Living with phenylketonuria can be challenging. These strategies may help:

  • Stay informed. Knowing the facts about phenylketonuria can help you take charge of the situation. Discuss any questions with your pediatrician, family doctor, geneticist or dietitian. Read books and cookbooks specifically written for people with phenylketonuria.
  • Learn from other families. Ask your doctor about local or online support groups for people dealing with phenylketonuria. Talking with others who have mastered similar challenges can be very helpful. The National phenylketonuria Alliance is an online support group for adults with phenylketonuria.
  • Get help with menu planning. A registered dietitian with experience in phenylketonuria can help you devise delicious low-phenylalanine dinners. He or she may also have great ideas for holiday meals and birthdays.
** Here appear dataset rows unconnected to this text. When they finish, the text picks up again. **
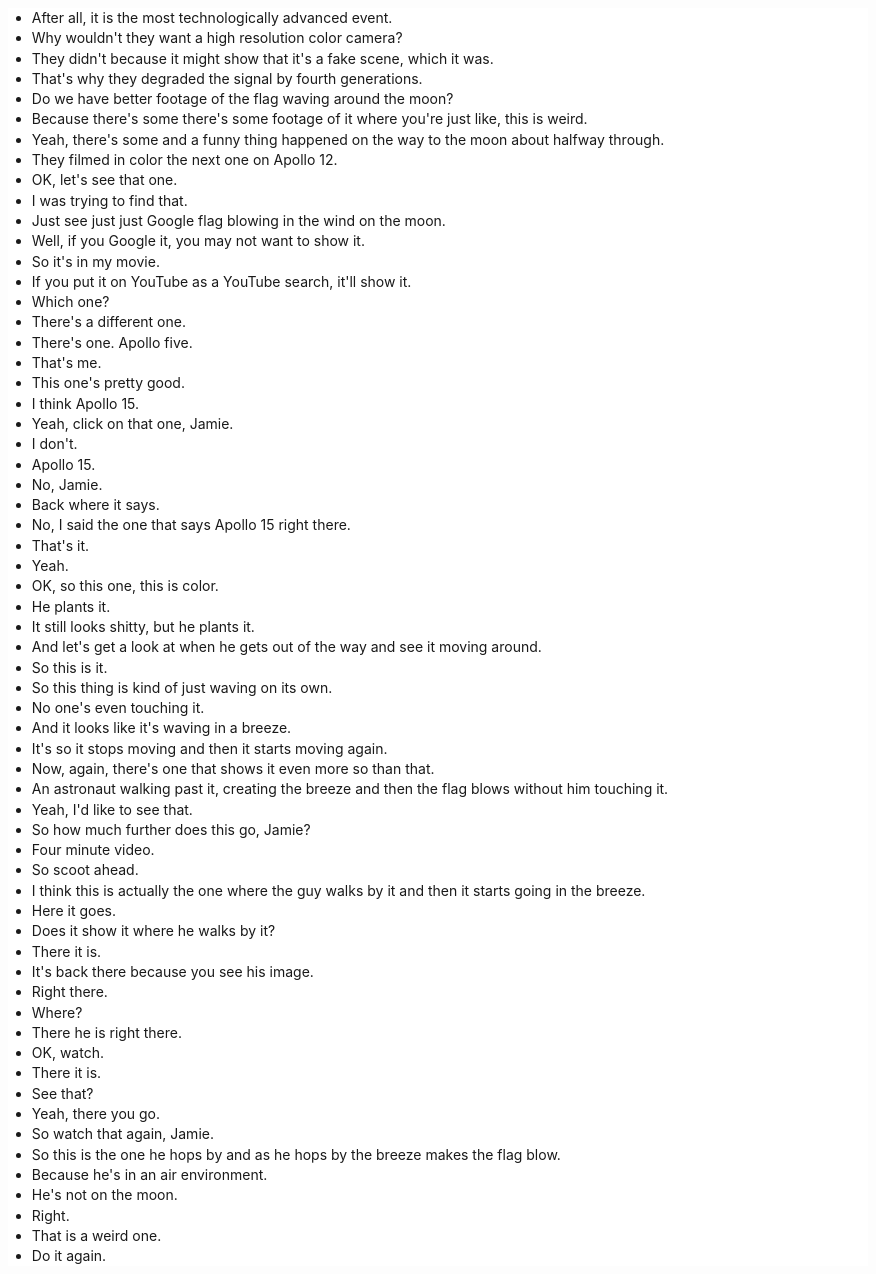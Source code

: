 *  After all, it is the most technologically advanced event.
*  Why wouldn't they want a high resolution color camera?
*  They didn't because it might show that it's a fake scene, which it was.
*  That's why they degraded the signal by fourth generations.
*  Do we have better footage of the flag waving around the moon?
*  Because there's some there's some footage of it where you're just like, this is weird.
*  Yeah, there's some and a funny thing happened on the way to the moon about halfway through.
*  They filmed in color the next one on Apollo 12.
*  OK, let's see that one.
*  I was trying to find that.
*  Just see just just Google flag blowing in the wind on the moon.
*  Well, if you Google it, you may not want to show it.
*  So it's in my movie.
*  If you put it on YouTube as a YouTube search, it'll show it.
*  Which one?
*  There's a different one.
*  There's one. Apollo five.
*  That's me.
*  This one's pretty good.
*  I think Apollo 15.
*  Yeah, click on that one, Jamie.
*  I don't.
*  Apollo 15.
*  No, Jamie.
*  Back where it says.
*  No, I said the one that says Apollo 15 right there.
*  That's it.
*  Yeah.
*  OK, so this one, this is color.
*  He plants it.
*  It still looks shitty, but he plants it.
*  And let's get a look at when he gets out of the way and see it moving around.
*  So this is it.
*  So this thing is kind of just waving on its own.
*  No one's even touching it.
*  And it looks like it's waving in a breeze.
*  It's so it stops moving and then it starts moving again.
*  Now, again, there's one that shows it even more so than that.
*  An astronaut walking past it, creating the breeze and then the flag blows without him touching it.
*  Yeah, I'd like to see that.
*  So how much further does this go, Jamie?
*  Four minute video.
*  So scoot ahead.
*  I think this is actually the one where the guy walks by it and then it starts going in the breeze.
*  Here it goes.
*  Does it show it where he walks by it?
*  There it is.
*  It's back there because you see his image.
*  Right there.
*  Where?
*  There he is right there.
*  OK, watch.
*  There it is.
*  See that?
*  Yeah, there you go.
*  So watch that again, Jamie.
*  So this is the one he hops by and as he hops by the breeze makes the flag blow.
*  Because he's in an air environment.
*  He's not on the moon.
*  Right.
*  That is a weird one.
*  Do it again.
  • Plan ahead when you eat out. A meal at the local restaurant gives you a break from the kitchen and can be fun for the whole family. Most places offer something that fits into the phenylketonuria diet. But you may want to call ahead and ask about the menu or bring food from home.
  • Find sources of financial aid. Ask your doctor or dietitian if there are programs or insurance plans that help cover the high costs of formula and low-protein foods. Also, see if your local school lunch program will accommodate special dietary needs.
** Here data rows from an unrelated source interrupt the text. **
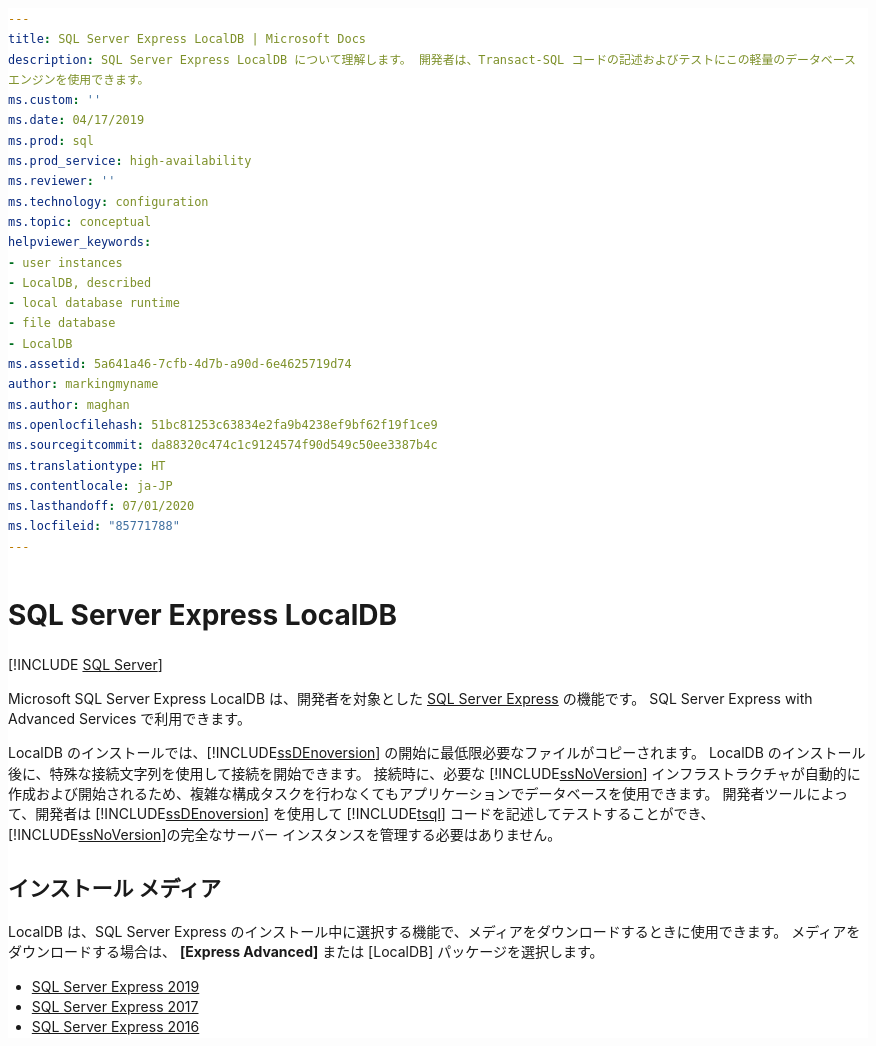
 ```yaml
---
title: SQL Server Express LocalDB | Microsoft Docs
description: SQL Server Express LocalDB について理解します。 開発者は、Transact-SQL コードの記述およびテストにこの軽量のデータベース エンジンを使用できます。
ms.custom: ''
ms.date: 04/17/2019
ms.prod: sql
ms.prod_service: high-availability
ms.reviewer: ''
ms.technology: configuration
ms.topic: conceptual
helpviewer_keywords:
- user instances
- LocalDB, described
- local database runtime
- file database
- LocalDB
ms.assetid: 5a641a46-7cfb-4d7b-a90d-6e4625719d74
author: markingmyname
ms.author: maghan
ms.openlocfilehash: 51bc81253c63834e2fa9b4238ef9bf62f19f1ce9
ms.sourcegitcommit: da88320c474c1c9124574f90d549c50ee3387b4c
ms.translationtype: HT
ms.contentlocale: ja-JP
ms.lasthandoff: 07/01/2020
ms.locfileid: "85771788"
---
```

# <a name="sql-server-express-localdb"></a>SQL Server Express LocalDB

 [!INCLUDE [SQL Server](../../includes/applies-to-version/sqlserver.md)]

Microsoft SQL Server Express LocalDB は、開発者を対象とした [SQL Server Express](../../sql-server/editions-and-components-of-sql-server-version-15.md) の機能です。 SQL Server Express with Advanced Services で利用できます。

LocalDB のインストールでは、[!INCLUDE[ssDEnoversion](../../includes/ssdenoversion-md.md)] の開始に最低限必要なファイルがコピーされます。 LocalDB のインストール後に、特殊な接続文字列を使用して接続を開始できます。 接続時に、必要な [!INCLUDE[ssNoVersion](../../includes/ssnoversion-md.md)] インフラストラクチャが自動的に作成および開始されるため、複雑な構成タスクを行わなくてもアプリケーションでデータベースを使用できます。 開発者ツールによって、開発者は [!INCLUDE[ssDEnoversion](../../includes/ssdenoversion-md.md)] を使用して [!INCLUDE[tsql](../../includes/tsql-md.md)] コードを記述してテストすることができ、 [!INCLUDE[ssNoVersion](../../includes/ssnoversion-md.md)]の完全なサーバー インスタンスを管理する必要はありません。 

## <a name="installation-media"></a>インストール メディア 

LocalDB は、SQL Server Express のインストール中に選択する機能で、メディアをダウンロードするときに使用できます。 メディアをダウンロードする場合は、 **[Express Advanced]** または [LocalDB] パッケージを選択します。 

- [SQL Server Express 2019](https://go.microsoft.com/fwlink/?LinkID=866658)
- [SQL Server Express 2017](https://go.microsoft.com/fwlink/?LinkID=853017)
- [SQL Server Express 2016](https://go.microsoft.com/fwlink/?LinkID=799012)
  • Don’t focus on food. Encourage children with phenylketonuria to focus on sports, music or favorite hobbies, not on just what they can and can’t eat. Also consider creating holiday traditions that center on special projects and activities, not just food.
  • Let your child help manage his or her diet as early as possible. Toddlers can make choices about which cereal, fruit or vegetable they’d like to eat and help measure out portions. They can also help themselves to pre-measured snacks. Older children can help with menu planning, pack their own lunches and keep their own food records.
  • Make your grocery list and meals with the whole family in mind. A cupboard full of restricted foods can be tempting to a child or adult with phenylketonuria, so try to focus on foods that everyone can eat. Serve stir-fried vegetables that are lower in protein. If the other family members wish, they can add peas, corn, meat and rice. Or set up a salad bar with low-protein and moderate-protein options. You can also serve the whole family a delicious low-phenylalanine soup or curry.
  • Be prepared for potlucks, picnics and car trips. Plan ahead, so there’s always a phenylketonuria-friendly food option. Pack dehydrated fruit snacks, raisins and lower protein crackers for the car. Take fruit kebabs or vegetable skewers to a cookout, and make a low-phenylalanine salad for the neighborhood potluck. Other parents, friends and family members will likely be accommodating and helpful if you explain the dietary restrictions.
  • Talk to teachers and other staff in your child’s school. Your child’s teachers and cafeteria staff can be a big help with the phenylketonuria diet if you take the time to explain its importance and how it works. By working with your child’s teachers, you can also plan ahead for special school events and parties so that your child always has a treat to eat.
  • Maintain a positive food attitude. When children know nothing but the foods they are given, they can be surprisingly accepting of the phenylketonuria diet — especially when their parents are positive problem-solvers.